Goal of the exercise: Please retype the listing below exactly as it stands, skipping any pictures.

Data under study:
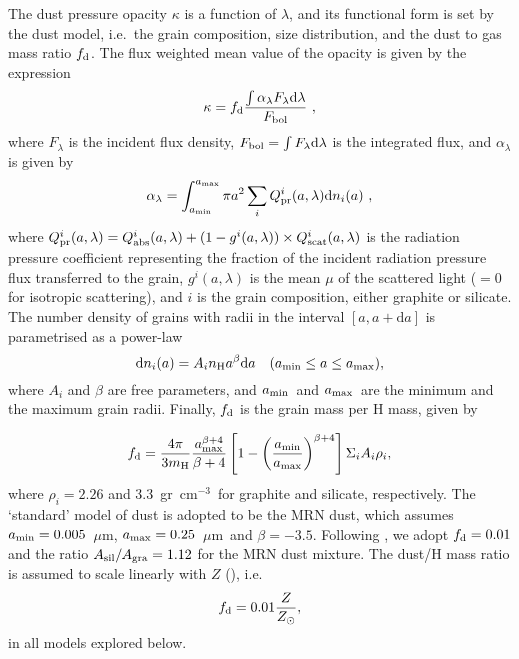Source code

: \documentclass[a4paper,fleqn,usenatbib]{mnras}
\newcommand{\cmt}{cm$^{-3}$}
\newcommand{\dd}{\textrm{d}}
\newcommand{\amin}{\mbox{$a_{\rm min}$}}
\newcommand{\amax}{\mbox{$a_{\rm max}$}}
\newcommand{\mic}{\mbox{$\mu$m}}
\begin{document}
The dust pressure opacity $\kappa$ is a function of $\lambda$, and its functional form is set by the dust model, i.e.\ the grain composition, size distribution, and the
dust to gas mass ratio $f_{\rm d}$. The flux weighted mean value of the opacity is given by the expression
\begin{equation}
\kappa=f_{\rm d} \frac{\int \alpha_\lambda F_\lambda \dd\lambda }{F_{\rm bol}} \ ,
\end{equation}
where $F_\lambda$ is the incident flux density, $F_{\rm bol}=\int F_\lambda \dd\lambda$ is the integrated flux, and $\alpha_\lambda$ is given by
\begin{equation}
\alpha_{\lambda}= \int_{a_{\rm min}}^{a_{\rm max}} \pi a^2 \sum_i Q_{\rm pr}^i(a,\lambda)\dd n_i(a)\ , \label{eq:alpha_lambda}
\end{equation}
where $Q_{\rm pr}^i(a,\lambda)=Q_{\rm abs}^i(a,\lambda)+(1-g^i(a,\lambda))\times Q_{\rm scat}^i(a,\lambda)$ 
is the radiation pressure coefficient representing the fraction of the incident radiation pressure flux
transferred to the grain, $g^i(a,\lambda)$ is the mean $\mu$ of the scattered light ($=0$
for isotropic scattering), and $i$ is the grain composition, either graphite or silicate.
The number density of grains with radii in the interval $[a,a+\dd a]$ is parametrised as a power-law 
\begin{equation}
\dd n_i(a) = A_i n_{\rm H} a^{\beta} \dd a \quad (\amin\leq a\leq \amax), \label{eq:gr_size_distr}
\end{equation}
where $A_i$ and $\beta$ are free parameters, and \amin\ and \amax\ are the minimum and the maximum grain radii. 
Finally, $f_{\rm d}$ is the grain mass per H mass, given by

\begin{equation}
f_{\rm d} = \frac{4\pi}{3 m_{\rm H}}\frac{a_{\rm max}^{\beta+4}}{\beta+4} \left[1-\left(\frac{a_{\rm min}}{a_{\rm max}}\right)^{\beta+4}\right] \Sigma_i A_i \rho_i,
\end{equation}
where $\rho_i=2.26$ and 3.3~gr~\cmt\ for graphite and silicate, respectively. The `standard' model of dust is adopted to be the MRN dust, which assumes $\amin=0.005$~\mic, $\amax=0.25$~\mic\ and $\beta=-3.5$. Following \citet{draine_lee84}, we adopt $f_{\rm d}=0.01$ and the ratio $A_{\rm sil}/A_{\rm gra}=1.12$ for the MRN dust mixture. The dust/H mass ratio is assumed to scale linearly with $Z$ (\citealt*{Issa90, Draine07, Remy14}), i.e.
\begin{equation}
f_{\rm d}=0.01 \frac{Z}{Z_{\odot}}, \label{eq:fd_vs_Z}
\end{equation}
in all models explored below.
	
\end{document}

Response below:
Source code

: \documentclass[a4paper,fleqn,usenatbib]{mnras}
\newcommand{\cmt}{cm$^{-3}$}
\newcommand{\dd}{\textrm{d}}
\newcommand{\amin}{\mbox{$a_{\rm min}$}}
\newcommand{\amax}{\mbox{$a_{\rm max}$}}
\newcommand{\mic}{\mbox{$\mu$m}}
\begin{document}
The dust pressure opacity $\kappa$ is a function of $\lambda$, and its functional form is set by the dust model, i.e.\ the grain composition, size distribution, and the
dust to gas mass ratio $f_{\rm d}$. The flux weighted mean value of the opacity is given by the expression
\begin{equation}
\kappa=f_{\rm d} \frac{\int \alpha_\lambda F_\lambda \dd\lambda }{F_{\rm bol}} \ ,
\end{equation}
where $F_\lambda$ is the incident flux density, $F_{\rm bol}=\int F_\lambda \dd\lambda$ is the integrated flux, and $\alpha_\lambda$ is given by
\begin{equation}
\alpha_{\lambda}= \int_{a_{\rm min}}^{a_{\rm max}} \pi a^2 \sum_i Q_{\rm pr}^i(a,\lambda)\dd n_i(a)\ , \label{eq:alpha_lambda}
\end{equation}
where $Q_{\rm pr}^i(a,\lambda)=Q_{\rm abs}^i(a,\lambda)+(1-g^i(a,\lambda))\times Q_{\rm scat}^i(a,\lambda)$ 
is the radiation pressure coefficient representing the fraction of the incident radiation pressure flux
transferred to the grain, $g^i(a,\lambda)$ is the mean $\mu$ of the scattered light ($=0$
for isotropic scattering), and $i$ is the grain composition, either graphite or silicate.
The number density of grains with radii in the interval $[a,a+\dd a]$ is parametrised as a power-law 
\begin{equation}
\dd n_i(a) = A_i n_{\rm H} a^{\beta} \dd a \quad (\amin\leq a\leq \amax), \label{eq:gr_size_distr}
\end{equation}
where $A_i$ and $\beta$ are free parameters, and \amin\ and \amax\ are the minimum and the maximum grain radii. 
Finally, $f_{\rm d}$ is the grain mass per H mass, given by

\begin{equation}
f_{\rm d} = \frac{4\pi}{3 m_{\rm H}}\frac{a_{\rm max}^{\beta+4}}{\beta+4} \left[1-\left(\frac{a_{\rm min}}{a_{\rm max}}\right)^{\beta+4}\right] \Sigma_i A_i \rho_i,
\end{equation}
where $\rho_i=2.26$ and 3.3~gr~\cmt\ for graphite and silicate, respectively. The `standard' model of dust is adopted to be the MRN dust, which assumes $\amin=0.005$~\mic, $\amax=0.25$~\mic\ and $\beta=-3.5$. Following \citet{draine_lee84}, we adopt $f_{\rm d}=0.01$ and the ratio $A_{\rm sil}/A_{\rm gra}=1.12$ for the MRN dust mixture. The dust/H mass ratio is assumed to scale linearly with $Z$ (\citealt*{Issa90, Draine07, Remy14}), i.e.
\begin{equation}
f_{\rm d}=0.01 \frac{Z}{Z_{\odot}}, \label{eq:fd_vs_Z}
\end{equation}
in all models explored below.
	
\end{document}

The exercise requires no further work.